• **Task item**
Write the listing out again word for word, leaving each picture behind.

• **Data provided**
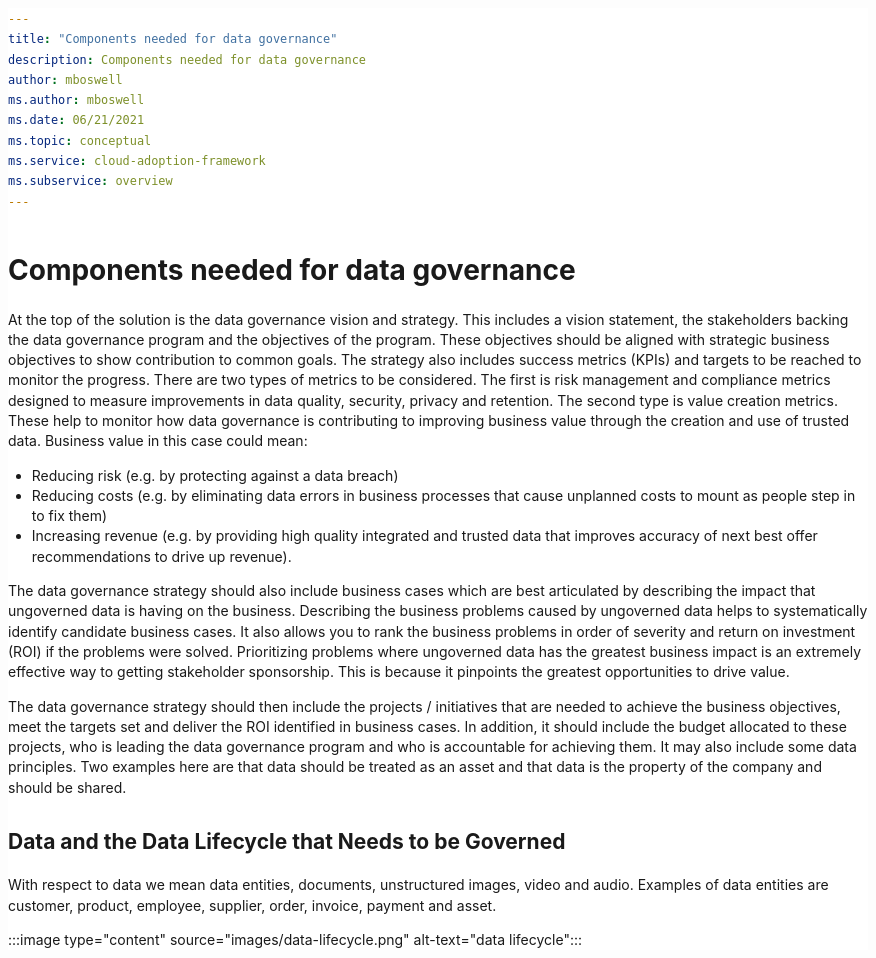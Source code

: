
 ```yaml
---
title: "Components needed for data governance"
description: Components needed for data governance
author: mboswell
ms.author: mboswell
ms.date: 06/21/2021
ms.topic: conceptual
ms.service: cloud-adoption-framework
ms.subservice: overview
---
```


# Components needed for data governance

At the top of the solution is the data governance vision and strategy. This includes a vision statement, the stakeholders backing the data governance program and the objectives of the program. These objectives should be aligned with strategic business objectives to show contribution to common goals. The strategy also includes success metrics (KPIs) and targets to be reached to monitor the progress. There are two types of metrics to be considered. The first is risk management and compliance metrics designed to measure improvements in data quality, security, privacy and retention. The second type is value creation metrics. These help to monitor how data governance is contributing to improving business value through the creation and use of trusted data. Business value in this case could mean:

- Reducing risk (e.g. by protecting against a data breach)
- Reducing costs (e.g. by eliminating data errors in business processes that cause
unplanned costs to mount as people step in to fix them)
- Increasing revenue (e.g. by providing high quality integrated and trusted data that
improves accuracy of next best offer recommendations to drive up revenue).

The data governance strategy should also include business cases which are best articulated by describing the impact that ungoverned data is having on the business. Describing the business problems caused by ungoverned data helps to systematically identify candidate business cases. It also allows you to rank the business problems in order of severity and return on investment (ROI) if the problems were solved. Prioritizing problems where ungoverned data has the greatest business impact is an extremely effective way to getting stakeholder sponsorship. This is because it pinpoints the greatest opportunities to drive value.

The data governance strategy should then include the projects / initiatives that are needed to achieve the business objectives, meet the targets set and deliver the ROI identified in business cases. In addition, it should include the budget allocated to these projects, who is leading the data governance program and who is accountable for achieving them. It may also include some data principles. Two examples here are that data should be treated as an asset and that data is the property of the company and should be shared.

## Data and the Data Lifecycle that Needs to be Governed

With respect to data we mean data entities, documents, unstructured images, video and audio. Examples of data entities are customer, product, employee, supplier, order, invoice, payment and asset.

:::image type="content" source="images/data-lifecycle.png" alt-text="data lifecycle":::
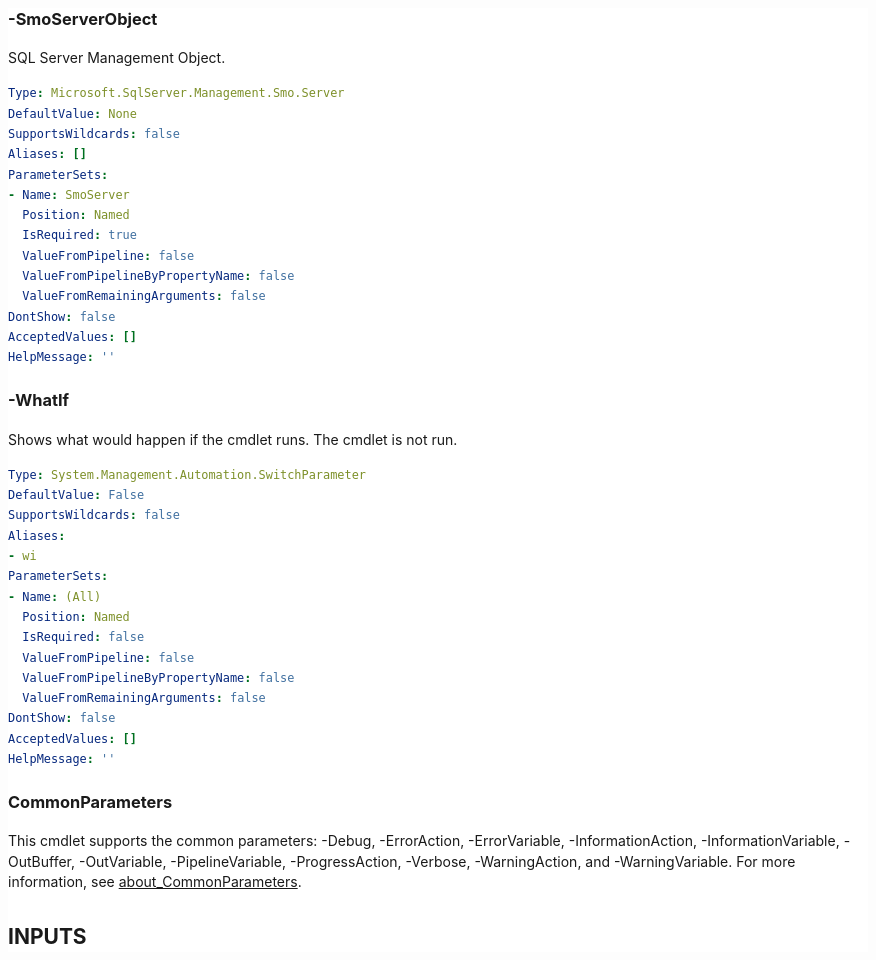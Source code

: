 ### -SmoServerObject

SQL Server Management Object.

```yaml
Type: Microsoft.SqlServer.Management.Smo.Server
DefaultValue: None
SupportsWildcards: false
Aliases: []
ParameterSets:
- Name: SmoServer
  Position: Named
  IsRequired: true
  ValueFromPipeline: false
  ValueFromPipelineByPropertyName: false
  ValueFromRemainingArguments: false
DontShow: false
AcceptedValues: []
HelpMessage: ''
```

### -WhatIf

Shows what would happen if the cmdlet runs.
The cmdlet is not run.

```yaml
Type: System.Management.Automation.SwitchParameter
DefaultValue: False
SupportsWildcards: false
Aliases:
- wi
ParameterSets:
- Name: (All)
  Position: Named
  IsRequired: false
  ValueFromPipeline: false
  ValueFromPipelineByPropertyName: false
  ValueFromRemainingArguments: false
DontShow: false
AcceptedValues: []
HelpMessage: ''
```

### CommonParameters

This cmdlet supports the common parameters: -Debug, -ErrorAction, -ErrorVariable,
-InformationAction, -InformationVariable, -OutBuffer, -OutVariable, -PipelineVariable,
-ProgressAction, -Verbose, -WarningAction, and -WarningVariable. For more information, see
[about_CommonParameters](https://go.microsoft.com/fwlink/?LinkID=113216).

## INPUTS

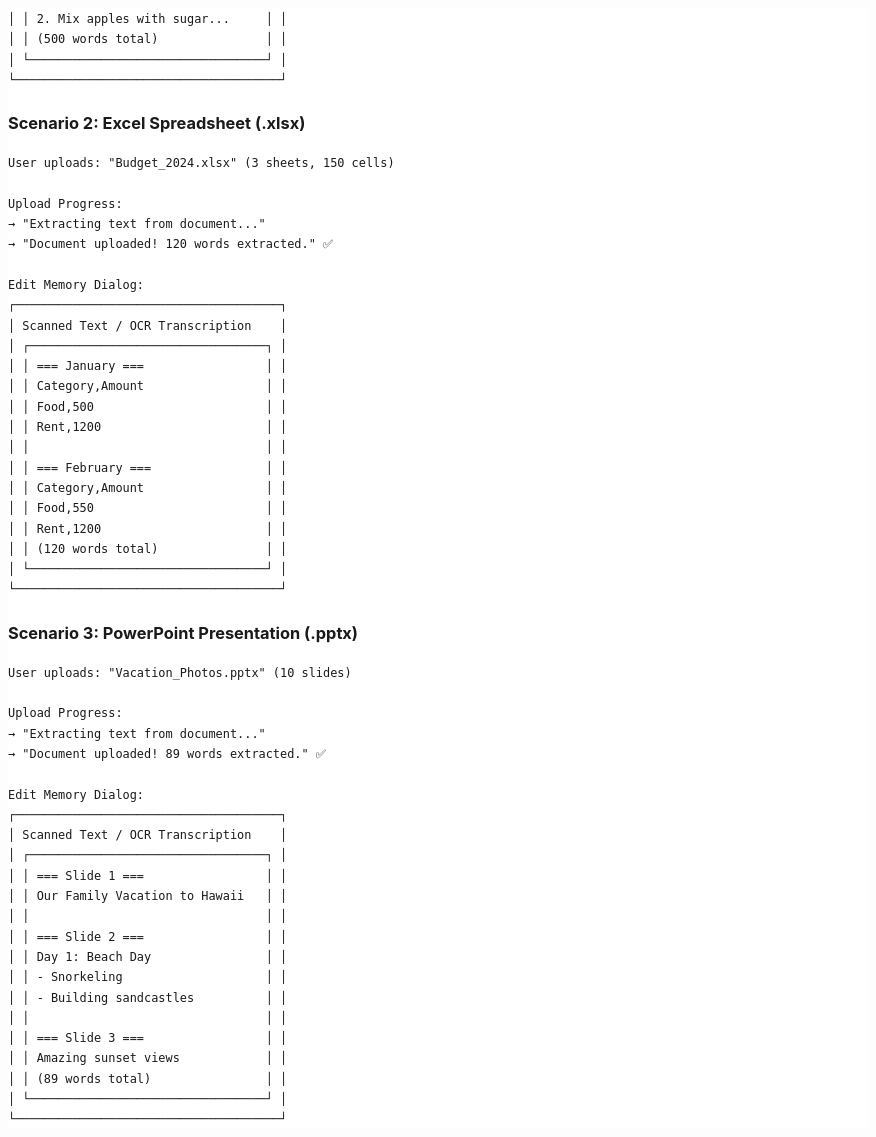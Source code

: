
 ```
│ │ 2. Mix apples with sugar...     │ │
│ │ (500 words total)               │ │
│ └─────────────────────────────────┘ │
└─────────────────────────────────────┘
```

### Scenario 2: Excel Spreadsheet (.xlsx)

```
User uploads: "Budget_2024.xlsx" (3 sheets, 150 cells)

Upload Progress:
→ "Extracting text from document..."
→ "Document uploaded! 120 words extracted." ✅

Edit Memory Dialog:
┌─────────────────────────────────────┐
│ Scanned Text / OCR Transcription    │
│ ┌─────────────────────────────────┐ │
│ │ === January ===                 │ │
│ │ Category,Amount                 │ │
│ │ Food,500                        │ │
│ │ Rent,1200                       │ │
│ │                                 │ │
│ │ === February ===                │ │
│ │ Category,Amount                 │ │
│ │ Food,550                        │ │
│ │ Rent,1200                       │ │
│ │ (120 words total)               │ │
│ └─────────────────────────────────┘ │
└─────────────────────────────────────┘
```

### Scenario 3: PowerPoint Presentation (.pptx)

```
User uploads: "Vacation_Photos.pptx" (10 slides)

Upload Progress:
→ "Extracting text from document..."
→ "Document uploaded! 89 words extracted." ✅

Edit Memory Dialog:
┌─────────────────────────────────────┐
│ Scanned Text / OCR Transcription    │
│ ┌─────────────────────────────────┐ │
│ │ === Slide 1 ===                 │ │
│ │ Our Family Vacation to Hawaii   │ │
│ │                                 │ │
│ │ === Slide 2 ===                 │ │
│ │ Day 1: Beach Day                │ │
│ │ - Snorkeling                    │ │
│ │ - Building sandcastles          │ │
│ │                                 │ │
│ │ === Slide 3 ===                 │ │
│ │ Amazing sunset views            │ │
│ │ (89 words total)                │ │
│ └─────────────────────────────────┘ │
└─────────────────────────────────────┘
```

• **Completed exercise**
Source code

:
 ```yaml
---
title: "Components needed for data governance"
description: Components needed for data governance
author: mboswell
ms.author: mboswell
ms.date: 06/21/2021
ms.topic: conceptual
ms.service: cloud-adoption-framework
ms.subservice: overview
---
```


# Components needed for data governance

At the top of the solution is the data governance vision and strategy. This includes a vision statement, the stakeholders backing the data governance program and the objectives of the program. These objectives should be aligned with strategic business objectives to show contribution to common goals. The strategy also includes success metrics (KPIs) and targets to be reached to monitor the progress. There are two types of metrics to be considered. The first is risk management and compliance metrics designed to measure improvements in data quality, security, privacy and retention. The second type is value creation metrics. These help to monitor how data governance is contributing to improving business value through the creation and use of trusted data. Business value in this case could mean:

- Reducing risk (e.g. by protecting against a data breach)
- Reducing costs (e.g. by eliminating data errors in business processes that cause
unplanned costs to mount as people step in to fix them)
- Increasing revenue (e.g. by providing high quality integrated and trusted data that
improves accuracy of next best offer recommendations to drive up revenue).

The data governance strategy should also include business cases which are best articulated by describing the impact that ungoverned data is having on the business. Describing the business problems caused by ungoverned data helps to systematically identify candidate business cases. It also allows you to rank the business problems in order of severity and return on investment (ROI) if the problems were solved. Prioritizing problems where ungoverned data has the greatest business impact is an extremely effective way to getting stakeholder sponsorship. This is because it pinpoints the greatest opportunities to drive value.

The data governance strategy should then include the projects / initiatives that are needed to achieve the business objectives, meet the targets set and deliver the ROI identified in business cases. In addition, it should include the budget allocated to these projects, who is leading the data governance program and who is accountable for achieving them. It may also include some data principles. Two examples here are that data should be treated as an asset and that data is the property of the company and should be shared.

## Data and the Data Lifecycle that Needs to be Governed

With respect to data we mean data entities, documents, unstructured images, video and audio. Examples of data entities are customer, product, employee, supplier, order, invoice, payment and asset.

:::image type="content" source="images/data-lifecycle.png" alt-text="data lifecycle":::
Source code

: ### -SmoServerObject

SQL Server Management Object.

```yaml
Type: Microsoft.SqlServer.Management.Smo.Server
DefaultValue: None
SupportsWildcards: false
Aliases: []
ParameterSets:
- Name: SmoServer
  Position: Named
  IsRequired: true
  ValueFromPipeline: false
  ValueFromPipelineByPropertyName: false
  ValueFromRemainingArguments: false
DontShow: false
AcceptedValues: []
HelpMessage: ''
```

### -WhatIf

Shows what would happen if the cmdlet runs.
The cmdlet is not run.

```yaml
Type: System.Management.Automation.SwitchParameter
DefaultValue: False
SupportsWildcards: false
Aliases:
- wi
ParameterSets:
- Name: (All)
  Position: Named
  IsRequired: false
  ValueFromPipeline: false
  ValueFromPipelineByPropertyName: false
  ValueFromRemainingArguments: false
DontShow: false
AcceptedValues: []
HelpMessage: ''
```

### CommonParameters

This cmdlet supports the common parameters: -Debug, -ErrorAction, -ErrorVariable,
-InformationAction, -InformationVariable, -OutBuffer, -OutVariable, -PipelineVariable,
-ProgressAction, -Verbose, -WarningAction, and -WarningVariable. For more information, see
[about_CommonParameters](https://go.microsoft.com/fwlink/?LinkID=113216).

## INPUTS

Source code

:
 ```
│ │ 2. Mix apples with sugar...     │ │
│ │ (500 words total)               │ │
│ └─────────────────────────────────┘ │
└─────────────────────────────────────┘
```

### Scenario 2: Excel Spreadsheet (.xlsx)

```
User uploads: "Budget_2024.xlsx" (3 sheets, 150 cells)

Upload Progress:
→ "Extracting text from document..."
→ "Document uploaded! 120 words extracted." ✅

Edit Memory Dialog:
┌─────────────────────────────────────┐
│ Scanned Text / OCR Transcription    │
│ ┌─────────────────────────────────┐ │
│ │ === January ===                 │ │
│ │ Category,Amount                 │ │
│ │ Food,500                        │ │
│ │ Rent,1200                       │ │
│ │                                 │ │
│ │ === February ===                │ │
│ │ Category,Amount                 │ │
│ │ Food,550                        │ │
│ │ Rent,1200                       │ │
│ │ (120 words total)               │ │
│ └─────────────────────────────────┘ │
└─────────────────────────────────────┘
```

### Scenario 3: PowerPoint Presentation (.pptx)

```
User uploads: "Vacation_Photos.pptx" (10 slides)

Upload Progress:
→ "Extracting text from document..."
→ "Document uploaded! 89 words extracted." ✅

Edit Memory Dialog:
┌─────────────────────────────────────┐
│ Scanned Text / OCR Transcription    │
│ ┌─────────────────────────────────┐ │
│ │ === Slide 1 ===                 │ │
│ │ Our Family Vacation to Hawaii   │ │
│ │                                 │ │
│ │ === Slide 2 ===                 │ │
│ │ Day 1: Beach Day                │ │
│ │ - Snorkeling                    │ │
│ │ - Building sandcastles          │ │
│ │                                 │ │
│ │ === Slide 3 ===                 │ │
│ │ Amazing sunset views            │ │
│ │ (89 words total)                │ │
│ └─────────────────────────────────┘ │
└─────────────────────────────────────┘
```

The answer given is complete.